**WORK TASK:**
All of the data should be restated exactly as it stands.

**EXTRACTED INFORMATION:**
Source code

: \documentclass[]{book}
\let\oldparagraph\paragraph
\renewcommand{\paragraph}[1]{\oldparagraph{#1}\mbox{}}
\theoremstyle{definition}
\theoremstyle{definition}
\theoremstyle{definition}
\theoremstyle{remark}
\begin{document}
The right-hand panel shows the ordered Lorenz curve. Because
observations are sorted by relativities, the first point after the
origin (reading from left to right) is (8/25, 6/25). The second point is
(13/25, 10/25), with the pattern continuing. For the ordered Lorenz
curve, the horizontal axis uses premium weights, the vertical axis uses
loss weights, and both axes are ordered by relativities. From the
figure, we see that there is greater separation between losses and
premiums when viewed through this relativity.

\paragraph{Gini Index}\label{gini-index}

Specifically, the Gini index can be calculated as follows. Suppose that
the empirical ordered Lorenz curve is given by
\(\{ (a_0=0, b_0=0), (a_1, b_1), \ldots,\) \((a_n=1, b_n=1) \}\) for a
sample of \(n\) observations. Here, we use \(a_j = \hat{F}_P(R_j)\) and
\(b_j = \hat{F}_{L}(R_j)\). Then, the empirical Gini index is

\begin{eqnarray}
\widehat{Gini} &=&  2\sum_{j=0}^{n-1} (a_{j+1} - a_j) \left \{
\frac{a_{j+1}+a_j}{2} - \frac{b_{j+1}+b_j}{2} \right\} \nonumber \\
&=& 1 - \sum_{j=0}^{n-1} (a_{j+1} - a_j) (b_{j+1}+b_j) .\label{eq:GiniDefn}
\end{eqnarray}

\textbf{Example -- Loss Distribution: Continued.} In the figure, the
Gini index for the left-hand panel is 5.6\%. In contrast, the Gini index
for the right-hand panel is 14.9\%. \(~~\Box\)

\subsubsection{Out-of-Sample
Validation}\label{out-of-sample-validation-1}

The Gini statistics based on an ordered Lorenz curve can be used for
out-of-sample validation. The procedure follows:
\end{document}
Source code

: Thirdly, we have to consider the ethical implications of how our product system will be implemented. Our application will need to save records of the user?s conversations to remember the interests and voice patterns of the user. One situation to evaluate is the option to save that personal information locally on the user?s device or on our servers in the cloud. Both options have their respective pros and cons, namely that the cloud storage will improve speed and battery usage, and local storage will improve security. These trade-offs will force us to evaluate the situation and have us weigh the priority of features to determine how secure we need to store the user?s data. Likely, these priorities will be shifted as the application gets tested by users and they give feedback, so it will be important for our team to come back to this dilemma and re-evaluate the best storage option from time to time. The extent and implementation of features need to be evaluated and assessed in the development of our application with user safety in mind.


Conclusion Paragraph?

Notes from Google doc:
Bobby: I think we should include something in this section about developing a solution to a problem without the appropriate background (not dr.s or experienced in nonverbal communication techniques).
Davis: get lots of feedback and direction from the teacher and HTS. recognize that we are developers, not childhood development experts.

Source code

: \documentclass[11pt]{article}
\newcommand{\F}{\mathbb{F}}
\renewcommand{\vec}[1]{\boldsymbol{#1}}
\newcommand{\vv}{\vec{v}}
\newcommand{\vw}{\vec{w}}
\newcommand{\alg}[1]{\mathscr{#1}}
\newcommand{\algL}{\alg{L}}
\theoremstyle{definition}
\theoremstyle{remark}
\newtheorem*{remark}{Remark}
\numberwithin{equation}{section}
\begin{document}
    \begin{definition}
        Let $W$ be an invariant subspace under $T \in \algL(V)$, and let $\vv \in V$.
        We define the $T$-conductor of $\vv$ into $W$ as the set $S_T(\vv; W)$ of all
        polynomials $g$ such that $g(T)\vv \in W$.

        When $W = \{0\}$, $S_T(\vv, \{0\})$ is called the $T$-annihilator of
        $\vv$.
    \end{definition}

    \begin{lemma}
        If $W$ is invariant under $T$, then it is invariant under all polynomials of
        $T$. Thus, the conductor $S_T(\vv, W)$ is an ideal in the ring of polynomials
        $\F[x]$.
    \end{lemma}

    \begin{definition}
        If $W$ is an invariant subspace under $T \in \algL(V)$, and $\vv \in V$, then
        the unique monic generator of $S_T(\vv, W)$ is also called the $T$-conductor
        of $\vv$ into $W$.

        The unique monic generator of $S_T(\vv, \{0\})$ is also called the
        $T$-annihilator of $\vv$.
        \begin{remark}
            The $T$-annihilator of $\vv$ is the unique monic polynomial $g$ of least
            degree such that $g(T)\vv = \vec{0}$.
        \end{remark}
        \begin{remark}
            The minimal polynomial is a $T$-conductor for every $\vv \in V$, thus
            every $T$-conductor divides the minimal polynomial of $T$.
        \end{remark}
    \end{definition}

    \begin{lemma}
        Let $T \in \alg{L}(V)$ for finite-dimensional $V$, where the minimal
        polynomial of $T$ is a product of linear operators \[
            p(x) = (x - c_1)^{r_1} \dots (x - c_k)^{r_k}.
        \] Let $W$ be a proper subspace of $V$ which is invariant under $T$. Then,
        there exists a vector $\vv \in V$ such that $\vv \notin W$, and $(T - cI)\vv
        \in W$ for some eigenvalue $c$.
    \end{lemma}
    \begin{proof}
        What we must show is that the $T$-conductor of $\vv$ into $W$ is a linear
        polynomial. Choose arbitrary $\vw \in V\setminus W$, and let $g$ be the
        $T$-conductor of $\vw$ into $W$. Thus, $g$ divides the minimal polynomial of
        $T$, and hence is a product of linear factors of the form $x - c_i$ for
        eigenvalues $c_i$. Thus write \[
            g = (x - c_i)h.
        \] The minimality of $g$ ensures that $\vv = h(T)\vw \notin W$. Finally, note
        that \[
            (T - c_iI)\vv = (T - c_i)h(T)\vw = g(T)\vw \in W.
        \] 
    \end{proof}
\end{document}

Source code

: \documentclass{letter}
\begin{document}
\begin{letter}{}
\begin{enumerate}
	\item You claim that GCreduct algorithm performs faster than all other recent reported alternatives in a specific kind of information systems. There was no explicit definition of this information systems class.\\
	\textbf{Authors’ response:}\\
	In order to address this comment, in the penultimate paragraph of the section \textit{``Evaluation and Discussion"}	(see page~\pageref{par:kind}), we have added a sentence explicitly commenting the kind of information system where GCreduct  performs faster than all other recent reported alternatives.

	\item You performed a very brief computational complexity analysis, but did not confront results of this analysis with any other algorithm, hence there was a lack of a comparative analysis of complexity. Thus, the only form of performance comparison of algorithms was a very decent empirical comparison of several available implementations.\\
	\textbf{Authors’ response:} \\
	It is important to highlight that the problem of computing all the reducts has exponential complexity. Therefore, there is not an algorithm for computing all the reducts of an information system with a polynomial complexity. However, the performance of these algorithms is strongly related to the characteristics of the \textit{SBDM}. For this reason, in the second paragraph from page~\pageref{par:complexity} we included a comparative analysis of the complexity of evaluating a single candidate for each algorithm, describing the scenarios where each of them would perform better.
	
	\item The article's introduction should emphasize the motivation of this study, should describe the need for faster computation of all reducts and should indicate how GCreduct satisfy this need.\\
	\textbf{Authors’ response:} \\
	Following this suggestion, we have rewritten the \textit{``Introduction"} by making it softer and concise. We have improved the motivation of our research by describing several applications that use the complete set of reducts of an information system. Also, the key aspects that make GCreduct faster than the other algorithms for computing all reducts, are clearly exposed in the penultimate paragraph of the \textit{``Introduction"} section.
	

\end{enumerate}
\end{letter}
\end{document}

**SOLUTION FOR THIS EXERCISE:**
Source code

: \documentclass[]{book}
\let\oldparagraph\paragraph
\renewcommand{\paragraph}[1]{\oldparagraph{#1}\mbox{}}
\theoremstyle{definition}
\theoremstyle{definition}
\theoremstyle{definition}
\theoremstyle{remark}
\begin{document}
The right-hand panel shows the ordered Lorenz curve. Because
observations are sorted by relativities, the first point after the
origin (reading from left to right) is (8/25, 6/25). The second point is
(13/25, 10/25), with the pattern continuing. For the ordered Lorenz
curve, the horizontal axis uses premium weights, the vertical axis uses
loss weights, and both axes are ordered by relativities. From the
figure, we see that there is greater separation between losses and
premiums when viewed through this relativity.

\paragraph{Gini Index}\label{gini-index}

Specifically, the Gini index can be calculated as follows. Suppose that
the empirical ordered Lorenz curve is given by
\(\{ (a_0=0, b_0=0), (a_1, b_1), \ldots,\) \((a_n=1, b_n=1) \}\) for a
sample of \(n\) observations. Here, we use \(a_j = \hat{F}_P(R_j)\) and
\(b_j = \hat{F}_{L}(R_j)\). Then, the empirical Gini index is

\begin{eqnarray}
\widehat{Gini} &=&  2\sum_{j=0}^{n-1} (a_{j+1} - a_j) \left \{
\frac{a_{j+1}+a_j}{2} - \frac{b_{j+1}+b_j}{2} \right\} \nonumber \\
&=& 1 - \sum_{j=0}^{n-1} (a_{j+1} - a_j) (b_{j+1}+b_j) .\label{eq:GiniDefn}
\end{eqnarray}

\textbf{Example -- Loss Distribution: Continued.} In the figure, the
Gini index for the left-hand panel is 5.6\%. In contrast, the Gini index
for the right-hand panel is 14.9\%. \(~~\Box\)

\subsubsection{Out-of-Sample
Validation}\label{out-of-sample-validation-1}

The Gini statistics based on an ordered Lorenz curve can be used for
out-of-sample validation. The procedure follows:
\end{document}
Source code

: Thirdly, we have to consider the ethical implications of how our product system will be implemented. Our application will need to save records of the user?s conversations to remember the interests and voice patterns of the user. One situation to evaluate is the option to save that personal information locally on the user?s device or on our servers in the cloud. Both options have their respective pros and cons, namely that the cloud storage will improve speed and battery usage, and local storage will improve security. These trade-offs will force us to evaluate the situation and have us weigh the priority of features to determine how secure we need to store the user?s data. Likely, these priorities will be shifted as the application gets tested by users and they give feedback, so it will be important for our team to come back to this dilemma and re-evaluate the best storage option from time to time. The extent and implementation of features need to be evaluated and assessed in the development of our application with user safety in mind.


Conclusion Paragraph?

Notes from Google doc:
Bobby: I think we should include something in this section about developing a solution to a problem without the appropriate background (not dr.s or experienced in nonverbal communication techniques).
Davis: get lots of feedback and direction from the teacher and HTS. recognize that we are developers, not childhood development experts.

Source code

: \documentclass[11pt]{article}
\newcommand{\F}{\mathbb{F}}
\renewcommand{\vec}[1]{\boldsymbol{#1}}
\newcommand{\vv}{\vec{v}}
\newcommand{\vw}{\vec{w}}
\newcommand{\alg}[1]{\mathscr{#1}}
\newcommand{\algL}{\alg{L}}
\theoremstyle{definition}
\theoremstyle{remark}
\newtheorem*{remark}{Remark}
\numberwithin{equation}{section}
\begin{document}
    \begin{definition}
        Let $W$ be an invariant subspace under $T \in \algL(V)$, and let $\vv \in V$.
        We define the $T$-conductor of $\vv$ into $W$ as the set $S_T(\vv; W)$ of all
        polynomials $g$ such that $g(T)\vv \in W$.

        When $W = \{0\}$, $S_T(\vv, \{0\})$ is called the $T$-annihilator of
        $\vv$.
    \end{definition}

    \begin{lemma}
        If $W$ is invariant under $T$, then it is invariant under all polynomials of
        $T$. Thus, the conductor $S_T(\vv, W)$ is an ideal in the ring of polynomials
        $\F[x]$.
    \end{lemma}

    \begin{definition}
        If $W$ is an invariant subspace under $T \in \algL(V)$, and $\vv \in V$, then
        the unique monic generator of $S_T(\vv, W)$ is also called the $T$-conductor
        of $\vv$ into $W$.

        The unique monic generator of $S_T(\vv, \{0\})$ is also called the
        $T$-annihilator of $\vv$.
        \begin{remark}
            The $T$-annihilator of $\vv$ is the unique monic polynomial $g$ of least
            degree such that $g(T)\vv = \vec{0}$.
        \end{remark}
        \begin{remark}
            The minimal polynomial is a $T$-conductor for every $\vv \in V$, thus
            every $T$-conductor divides the minimal polynomial of $T$.
        \end{remark}
    \end{definition}

    \begin{lemma}
        Let $T \in \alg{L}(V)$ for finite-dimensional $V$, where the minimal
        polynomial of $T$ is a product of linear operators \[
            p(x) = (x - c_1)^{r_1} \dots (x - c_k)^{r_k}.
        \] Let $W$ be a proper subspace of $V$ which is invariant under $T$. Then,
        there exists a vector $\vv \in V$ such that $\vv \notin W$, and $(T - cI)\vv
        \in W$ for some eigenvalue $c$.
    \end{lemma}
    \begin{proof}
        What we must show is that the $T$-conductor of $\vv$ into $W$ is a linear
        polynomial. Choose arbitrary $\vw \in V\setminus W$, and let $g$ be the
        $T$-conductor of $\vw$ into $W$. Thus, $g$ divides the minimal polynomial of
        $T$, and hence is a product of linear factors of the form $x - c_i$ for
        eigenvalues $c_i$. Thus write \[
            g = (x - c_i)h.
        \] The minimality of $g$ ensures that $\vv = h(T)\vw \notin W$. Finally, note
        that \[
            (T - c_iI)\vv = (T - c_i)h(T)\vw = g(T)\vw \in W.
        \] 
    \end{proof}
\end{document}

Source code

: \documentclass{letter}
\begin{document}
\begin{letter}{}
\begin{enumerate}
	\item You claim that GCreduct algorithm performs faster than all other recent reported alternatives in a specific kind of information systems. There was no explicit definition of this information systems class.\\
	\textbf{Authors’ response:}\\
	In order to address this comment, in the penultimate paragraph of the section \textit{``Evaluation and Discussion"}	(see page~\pageref{par:kind}), we have added a sentence explicitly commenting the kind of information system where GCreduct  performs faster than all other recent reported alternatives.

	\item You performed a very brief computational complexity analysis, but did not confront results of this analysis with any other algorithm, hence there was a lack of a comparative analysis of complexity. Thus, the only form of performance comparison of algorithms was a very decent empirical comparison of several available implementations.\\
	\textbf{Authors’ response:} \\
	It is important to highlight that the problem of computing all the reducts has exponential complexity. Therefore, there is not an algorithm for computing all the reducts of an information system with a polynomial complexity. However, the performance of these algorithms is strongly related to the characteristics of the \textit{SBDM}. For this reason, in the second paragraph from page~\pageref{par:complexity} we included a comparative analysis of the complexity of evaluating a single candidate for each algorithm, describing the scenarios where each of them would perform better.
	
	\item The article's introduction should emphasize the motivation of this study, should describe the need for faster computation of all reducts and should indicate how GCreduct satisfy this need.\\
	\textbf{Authors’ response:} \\
	Following this suggestion, we have rewritten the \textit{``Introduction"} by making it softer and concise. We have improved the motivation of our research by describing several applications that use the complete set of reducts of an information system. Also, the key aspects that make GCreduct faster than the other algorithms for computing all reducts, are clearly exposed in the penultimate paragraph of the \textit{``Introduction"} section.
	

\end{enumerate}
\end{letter}
\end{document}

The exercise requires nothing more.